One doesn’t become a general without being, at least in part, a “political general,” and being a “political general” means being ready to recite the religious dogmas of the ruling class. Gen. George Casey had it down pat. Immediately after last year’s jihad-motivated Ft. Hood shooting, he announced that having a homogeneous, Euro-American military would be worse than mass murder. Said Casey:

    Our diversity, not only in our Army, but in our country, is a strength. And as horrific as this tragedy was, if our diversity becomes a casualty, I think that’s worse.

(I suspect that Gen. Stanley McChrystal couldn’t take the PC demands anymore and decided to go out swinging.)

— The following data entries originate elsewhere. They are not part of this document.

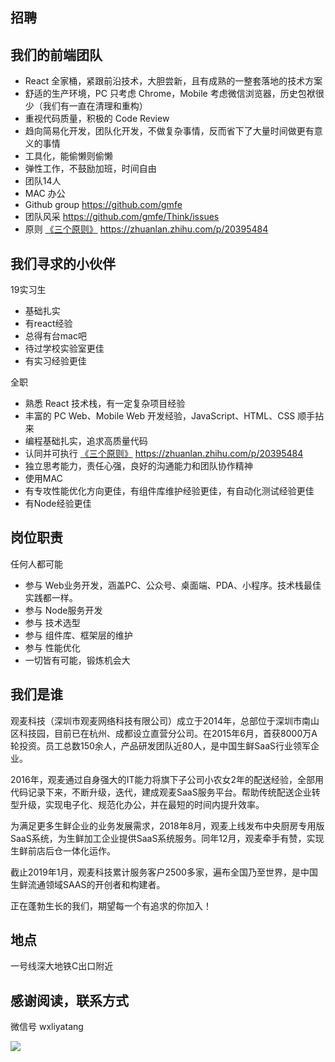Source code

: 招聘
---

## 我们的前端团队

- React 全家桶，紧跟前沿技术，大胆尝新，且有成熟的一整套落地的技术方案
- 舒适的生产环境，PC 只考虑 Chrome，Mobile 考虑微信浏览器，历史包袱很少（我们有一直在清理和重构）
- 重视代码质量，积极的 Code Review
- 趋向简易化开发，团队化开发，不做复杂事情，反而省下了大量时间做更有意义的事情
- 工具化，能偷懒则偷懒
- 弹性工作，不鼓励加班，时间自由
- 团队14人
- MAC 办公
- Github group https://github.com/gmfe
- 团队风采 https://github.com/gmfe/Think/issues
- 原则 [《三个原则》](https://zhuanlan.zhihu.com/p/20395484) https://zhuanlan.zhihu.com/p/20395484

## 我们寻求的小伙伴

19实习生
- 基础扎实
- 有react经验
- 总得有台mac吧
- 待过学校实验室更佳
- 有实习经验更佳

全职
- 熟悉 React 技术栈，有一定复杂项目经验
- 丰富的 PC Web、Mobile Web 开发经验，JavaScript、HTML、CSS 顺手拈来
- 编程基础扎实，追求高质量代码
- 认同并可执行 [《三个原则》](https://zhuanlan.zhihu.com/p/20395484) https://zhuanlan.zhihu.com/p/20395484
- 独立思考能力，责任心强，良好的沟通能力和团队协作精神
- 使用MAC
- 有专攻性能优化方向更佳，有组件库维护经验更佳，有自动化测试经验更佳
- 有Node经验更佳

## 岗位职责

任何人都可能
- 参与 Web业务开发，涵盖PC、公众号、桌面端、PDA、小程序。技术栈最佳实践都一样。
- 参与 Node服务开发
- 参与 技术选型
- 参与 组件库、框架层的维护
- 参与 性能优化
- 一切皆有可能，锻炼机会大

## 我们是谁

观麦科技（深圳市观麦网络科技有限公司）成立于2014年，总部位于深圳市南山区科技园，目前已在杭州、成都设立直营分公司。在2015年6月，首获8000万A轮投资。员工总数150余人，产品研发团队近80人，是中国生鲜SaaS行业领军企业。

2016年，观麦通过自身强大的IT能力将旗下子公司小农女2年的配送经验，全部用代码记录下来，不断升级，迭代，建成观麦SaaS服务平台。帮助传统配送企业转型升级，实现电子化、规范化办公，并在最短的时间内提升效率。

为满足更多生鲜企业的业务发展需求，2018年8月，观麦上线发布中央厨房专用版SaaS系统，为生鲜加工企业提供SaaS系统服务。同年12月，观麦牵手有赞，实现生鲜前店后仓一体化运作。

截止2019年1月，观麦科技累计服务客户2500多家，遍布全国乃至世界，是中国生鲜流通领域SAAS的开创者和构建者。

正在蓬勃生长的我们，期望每一个有追求的你加入！

## 地点

一号线深大地铁C出口附近

## 感谢阅读，联系方式

微信号 wxliyatang

![](https://s2.ax1x.com/2019/02/22/kfEhLT.png)
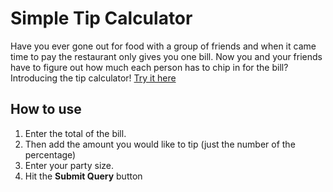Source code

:# Simple Tip Calculator

Have you ever gone out for food with a group of friends and when it came time to pay the restaurant only gives you one bill. 
Now you and your friends have to figure out how much each person has to chip in for the bill?
Introducing the tip calculator!  [Try it here](https://aaronl647.github.io/tip-calculator/)

## How to use 
1. Enter the total of the bill.  
2. Then add the amount you would like to tip (just the number of the percentage)
3. Enter your party size.
4. Hit the **Submit Query** button 


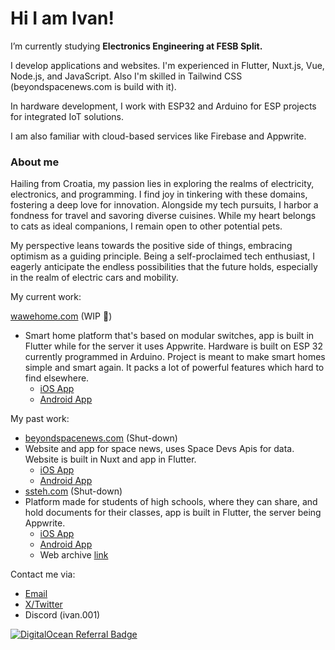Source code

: # Hi I am Ivan!

I’m currently studying **Electronics Engineering at FESB Split.**

I develop applications and websites. I'm experienced in Flutter, Nuxt.js, Vue, Node.js, and JavaScript. Also I'm skilled in Tailwind CSS (beyondspacenews.com is build with it).

In hardware development, I work with ESP32 and Arduino for ESP projects for integrated IoT solutions.

I am also familiar with cloud-based services like Firebase and Appwrite.

### About me
Hailing from Croatia, my passion lies in exploring the realms of electricity, electronics, and programming. I find joy in tinkering with these domains, fostering a deep love for innovation. Alongside my tech pursuits, I harbor a fondness for travel and savoring diverse cuisines. While my heart belongs to cats as ideal companions, I remain open to other potential pets.

My perspective leans towards the positive side of things, embracing optimism as a guiding principle. Being a self-proclaimed tech enthusiast, I eagerly anticipate the endless possibilities that the future holds, especially in the realm of electric cars and mobility.

My current work:

[wawehome.com](https://wawehome.com/) (WIP 🚧)
- Smart home platform that's based on modular switches, app is built in Flutter while for the server it uses Appwrite. Hardware is built on ESP 32 currently programmed in Arduino. Project is meant to make smart homes simple and smart again. It packs a lot of powerful features which hard to find elsewhere.
    - [iOS App](https://apps.apple.com/app/wawe-home/id6471295872)
    - [Android App](https://play.google.com/store/apps/details?id=com.wawehome.app)
      
My past work:
- [beyondspacenews.com](https://beyondspacenews.com/) (Shut-down)
- Website and app for space news, uses Space Devs Apis for data. Website is built in Nuxt and app in Flutter. 
    - [iOS App](https://beyondspacenews.com/ios)
    - [Android App](https://beyondspacenews.com/android)
- [ssteh.com](https://ssteh.com/) (Shut-down)
- Platform made for students of high schools, where they can share, and hold documents for their classes, app is built in Flutter, the server being Appwrite.
   - [iOS App](https://apps.apple.com/hr/app/ssteh/id6444681703)
   - [Android App](https://play.google.com/store/apps/details?id=com.beyondspacenews.ssteh&pli=1)
   - Web archive [link](https://web.archive.org/web/20250301190922/https://ssteh.com/)

Contact me via:
- [Email](mailto:ivan@wawehome.com)
- [X/Twitter](https://x.com/the_ivan0/)
- Discord (ivan.001)

[![DigitalOcean Referral Badge](https://web-platforms.sfo2.cdn.digitaloceanspaces.com/WWW/Badge%201.svg)](https://www.digitalocean.com/?refcode=b195da07ac0e&utm_campaign=Referral_Invite&utm_medium=Referral_Program&utm_source=badge)
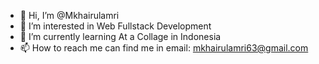 - 👋 Hi, I’m @Mkhairulamri
- 👀 I’m interested in Web Fullstack Development
- 🌱 I’m currently learning At a Collage in Indonesia
- 📫 How to reach me can find me in email: mkhairulamri63@gmail.com

<!---
Mkhairulamri/Mkhairulamri is a ✨ special ✨ repository because its `README.md` (this file) appears on your GitHub profile.
You can click the Preview link to take a look at your changes.
--->
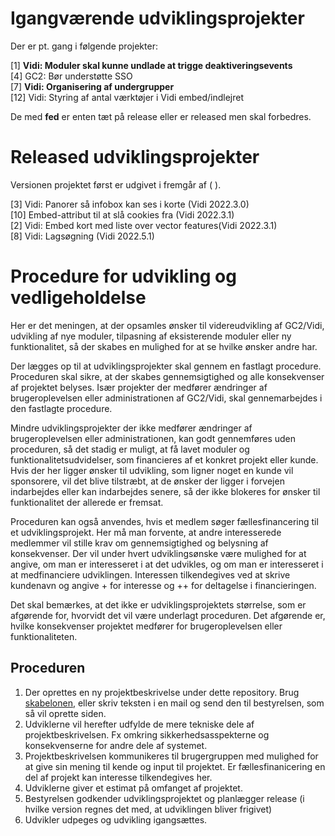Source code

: # Igangværende udviklingsprojekter

Der er pt. gang i følgende projekter:

[1] **Vidi: Moduler skal kunne undlade at trigge deaktiveringsevents**   
[4] GC2: Bør understøtte SSO   
[7] **Vidi: Organisering af undergrupper**    
[12] Vidi: Styring af antal værktøjer i Vidi embed/indlejret   

De med **fed** er enten tæt på release eller er released men skal forbedres.   

# Released udviklingsprojekter   
Versionen projektet først er udgivet i fremgår af ( ).    

[3] Vidi: Panorer så infobox kan ses i korte (Vidi 2022.3.0)    
[10] Embed-attribut til at slå cookies fra (Vidi 2022.3.1)  
[2] Vidi: Embed kort med liste over vector features(Vidi 2022.3.1)      
[8] Vidi: Lagsøgning (Vidi 2022.5.1)     

# Procedure for udvikling og vedligeholdelse
Her er det meningen, at der opsamles ønsker til videreudvikling af GC2/Vidi, udvikling af nye moduler, tilpasning af eksisterende moduler eller ny funktionalitet, så der skabes en mulighed for at se hvilke ønsker andre har.

Der lægges op til at udviklingsprojekter skal gennem en fastlagt procedure. Proceduren skal sikre, at der skabes gennemsigtighed og alle konsekvenser af projektet belyses. Især projekter der medfører ændringer af brugeroplevelsen eller administrationen af GC2/Vidi, skal gennemarbejdes i den fastlagte procedure. 

Mindre udviklingsprojekter der ikke medfører ændringer af brugeroplevelsen eller administrationen, kan godt gennemføres uden proceduren, så det stadig er muligt, at få lavet moduler og funktionalitetsudvidelser, som financieres af et konkret projekt eller kunde. Hvis der her ligger ønsker til udvikling, som ligner noget en kunde vil sponsorere, vil det blive tilstræbt, at de ønsker der ligger i forvejen indarbejdes eller kan indarbejdes senere, så der ikke blokeres for ønsker til funktionalitet der allerede er fremsat.

Proceduren kan også anvendes, hvis et medlem søger fællesfinancering til et udviklingsprojekt. Her må man forvente, at andre interesserede medlemmer vil stille krav om gennemsigtighed og belysning af konsekvenser. Der vil under hvert udviklingsønske være mulighed for at angive, om man er interesseret i at det udvikles, og om man er interesseret i at medfinanciere udviklingen. Interessen tilkendegives ved at skrive kundenavn og angive + for interesse og ++ for deltagelse i financieringen.

Det skal bemærkes, at det ikke er udviklingsprojektets størrelse, som er afgørende for, hvorvidt det vil være underlagt proceduren. Det afgørende er, hvilke konsekvenser projektet medfører for brugeroplevelsen eller funktionaliteten.

## Proceduren
1. Der oprettes en ny projektbeskrivelse under dette repository. Brug [skabelonen](https://github.com/gc2vidi/Udvikling-og-vedligeholdelse/blob/master/skabelon.md), eller skriv teksten i en mail og send den til bestyrelsen, som så vil oprette siden.
2. Udviklerne vil herefter udfylde de mere tekniske dele af projektbeskrivelsen. Fx omkring sikkerhedsasspekterne og konsekvenserne for andre dele af systemet.
3. Projektbeskrivelsen kommunikeres til brugergruppen med mulighed for at give sin mening til kende og input til projektet. Er fællesfinanicering en del af projekt kan interesse tilkendegives her.
4. Udviklerne giver et estimat på omfanget af projektet.
5. Bestyrelsen godkender udviklingsprojektet og planlægger release (i hvilke version regnes det med, at udviklingen bliver frigivet)
4. Udvikler udpeges og udvikling igangsættes.


 
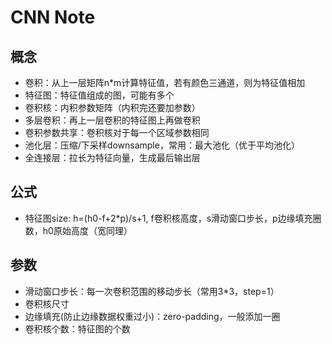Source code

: # CNN Note
## 概念
* 卷积：从上一层矩阵n*m计算特征值，若有颜色三通道，则为特征值相加
* 特征图：特征值组成的图，可能有多个
* 卷积核：内积参数矩阵（内积完还要加参数）
* 多层卷积：再上一层卷积的特征图上再做卷积
* 卷积参数共享：卷积核对于每一个区域参数相同
* 池化层：压缩/下采样downsample，常用：最大池化（优于平均池化）
* 全连接层：拉长为特征向量，生成最后输出层
## 公式
* 特征图size: h=(h0-f+2*p)/s+1, f卷积核高度，s滑动窗口步长，p边缘填充圈数，h0原始高度（宽同理）
## 参数
* 滑动窗口步长：每一次卷积范围的移动步长（常用3*3，step=1）
* 卷积核尺寸
* 边缘填充(防止边缘数据权重过小)：zero-padding，一般添加一圈
* 卷积核个数：特征图的个数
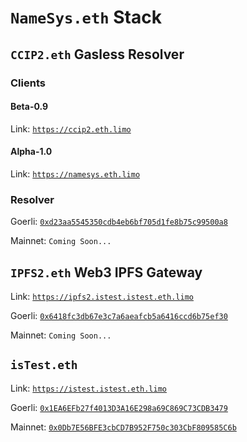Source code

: # `NameSys.eth` Stack

## `CCIP2.eth` Gasless Resolver

### Clients

#### Beta-0.9

Link: [`https://ccip2.eth.limo`](https://ccip2.eth.limo)

#### Alpha-1.0

Link: [`https://namesys.eth.limo`](https://namesys.eth.limo)

### Resolver

Goerli: [`0xd23aa5545350cdb4eb6bf705d1fe8b75c99500a8`](https://goerli.etherscan.io/address/0xd23aa5545350cdb4eb6bf705d1fe8b75c99500a8#code)

Mainnet: `Coming Soon...`

## `IPFS2.eth` Web3 IPFS Gateway

Link: [`https://ipfs2.istest.istest.eth.limo`](https://ipfs2.istest.istest.eth.limo)

Goerli: [`0x6418fc3db67e3c7a6aeafcb5a6416ccd6b75ef30`](https://goerli.etherscan.io/address/0x6418fc3db67e3c7a6aeafcb5a6416ccd6b75ef30#code)

Mainnet: `Coming Soon...`

## `isTest.eth`

Link: [`https://istest.istest.eth.limo`](https://istest.istest.eth.limo)

Goerli: [`0x1EA6EFb27f4013D3A16E298a69C869C73CDB3479`](https://goerli.etherscan.io/address/0x1EA6EFb27f4013D3A16E298a69C869C73CDB3479#code)

Mainnet: [`0x0Db7E56BFE3cbCD7B952F750c303CbF809585C6b`](https://etherscan.io/address/0x0Db7E56BFE3cbCD7B952F750c303CbF809585C6b#code)
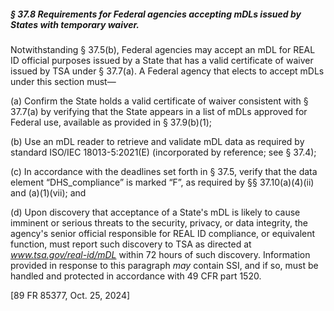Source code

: ##### § 37.8 Requirements for Federal agencies accepting mDLs issued by States with temporary waiver. #####

Notwithstanding § 37.5(b), Federal agencies may accept an mDL for REAL ID official purposes issued by a State that has a valid certificate of waiver issued by TSA under § 37.7(a). A Federal agency that elects to accept mDLs under this section must—

(a) Confirm the State holds a valid certificate of waiver consistent with § 37.7(a) by verifying that the State appears in a list of mDLs approved for Federal use, available as provided in § 37.9(b)(1);

(b) Use an mDL reader to retrieve and validate mDL data as required by standard ISO/IEC 18013-5:2021(E) (incorporated by reference; see § 37.4);

(c) In accordance with the deadlines set forth in § 37.5, verify that the data element “DHS\_compliance” is marked “F”, as required by §§ 37.10(a)(4)(ii) and (a)(1)(vii); and

(d) Upon discovery that acceptance of a State's mDL is likely to cause imminent or serious threats to the security, privacy, or data integrity, the agency's senior official responsible for REAL ID compliance, or equivalent function, must report such discovery to TSA as directed at *www.tsa.gov/real-id/mDL* within 72 hours of such discovery. Information provided in response to this paragraph *may* contain SSI, and if so, must be handled and protected in accordance with 49 CFR part 1520.

[89 FR 85377, Oct. 25, 2024]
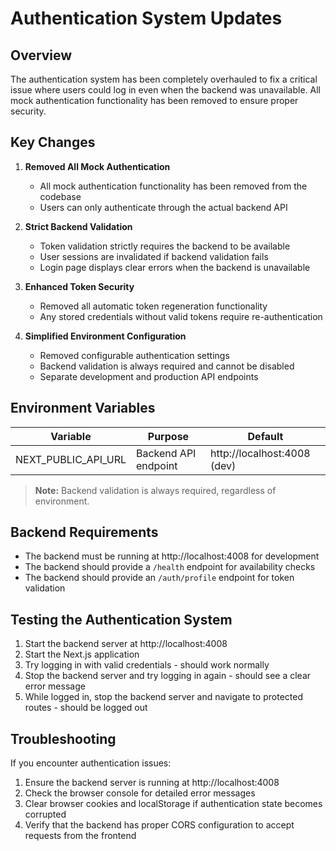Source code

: # Authentication System Updates

## Overview

The authentication system has been completely overhauled to fix a critical issue where users could log in even when the backend was unavailable. All mock authentication functionality has been removed to ensure proper security.

## Key Changes

1. **Removed All Mock Authentication**

   - All mock authentication functionality has been removed from the codebase
   - Users can only authenticate through the actual backend API

2. **Strict Backend Validation**

   - Token validation strictly requires the backend to be available
   - User sessions are invalidated if backend validation fails
   - Login page displays clear errors when the backend is unavailable

3. **Enhanced Token Security**

   - Removed all automatic token regeneration functionality
   - Any stored credentials without valid tokens require re-authentication

4. **Simplified Environment Configuration**
   - Removed configurable authentication settings
   - Backend validation is always required and cannot be disabled
   - Separate development and production API endpoints

## Environment Variables

| Variable            | Purpose              | Default                     |
| ------------------- | -------------------- | --------------------------- |
| NEXT_PUBLIC_API_URL | Backend API endpoint | http://localhost:4008 (dev) |

> **Note:** Backend validation is always required, regardless of environment.

## Backend Requirements

- The backend must be running at http://localhost:4008 for development
- The backend should provide a `/health` endpoint for availability checks
- The backend should provide an `/auth/profile` endpoint for token validation

## Testing the Authentication System

1. Start the backend server at http://localhost:4008
2. Start the Next.js application
3. Try logging in with valid credentials - should work normally
4. Stop the backend server and try logging in again - should see a clear error message
5. While logged in, stop the backend server and navigate to protected routes - should be logged out

## Troubleshooting

If you encounter authentication issues:

1. Ensure the backend server is running at http://localhost:4008
2. Check the browser console for detailed error messages
3. Clear browser cookies and localStorage if authentication state becomes corrupted
4. Verify that the backend has proper CORS configuration to accept requests from the frontend
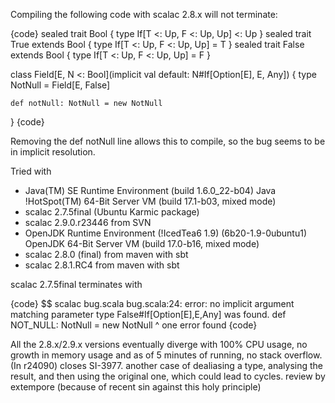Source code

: Compiling the following code with scalac 2.8.x will not terminate:

{code}
sealed trait Bool {
    type If[T <: Up, F <: Up, Up] <: Up
}
sealed trait True extends Bool {
    type If[T <: Up, F <: Up, Up] = T
}
sealed trait False extends Bool {
    type If[T <: Up, F <: Up, Up] = F
}

class Field[E, N <: Bool](implicit val default: N#If[Option[E], E, Any]) {
    type NotNull = Field[E, False]

    def notNull: NotNull = new NotNull

}
{code}

Removing the def notNull line allows this to compile, so the bug seems to be in implicit resolution.

Tried with

 * Java(TM) SE Runtime Environment (build 1.6.0_22-b04) Java !HotSpot(TM) 64-Bit Server VM (build 17.1-b03, mixed mode) 
  * scalac 2.7.5final (Ubuntu Karmic package)
  * scalac 2.9.0.r23446 from SVN
 * OpenJDK Runtime Environment (!IcedTea6 1.9) (6b20-1.9-0ubuntu1) OpenJDK 64-Bit Server VM (build 17.0-b16, mixed mode)
  * scalac 2.8.0 (final) from maven with sbt
  * scalac 2.8.1.RC4 from maven with sbt

scalac 2.7.5final terminates with

{code}
$$ scalac bug.scala
bug.scala:24: error: no implicit argument matching parameter type False#If[Option[E],E,Any] was found.
    def NOT_NULL: NotNull = new NotNull
                            ^
one error found
{code}

All the 2.8.x/2.9.x versions eventually diverge with 100% CPU usage, no growth in memory usage and as of 5 minutes of running, no stack overflow.
(In r24090) closes SI-3977. another case of dealiasing a type, analysing the result, and then using the original one, which could lead to cycles.
review by extempore
(because of recent sin against this holy principle)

There remains a mystical bond between conservative Americans and the U.S. Armed Forces, as the Tea Partiers see them as the last bastions of honor and manhood.  This certainly represents a healthy instinct on their part. But it’s hard for me not to see the military institutions as infected by PC just as thoroughly as the Department of Education — if not more so. The dirigiste natural of the military has, in fact, put it on the vanguard of social engineering: the armed forces were desegregated by executive order four years before Brown vs. Board of Education, and 14 before the Civil Rights Act.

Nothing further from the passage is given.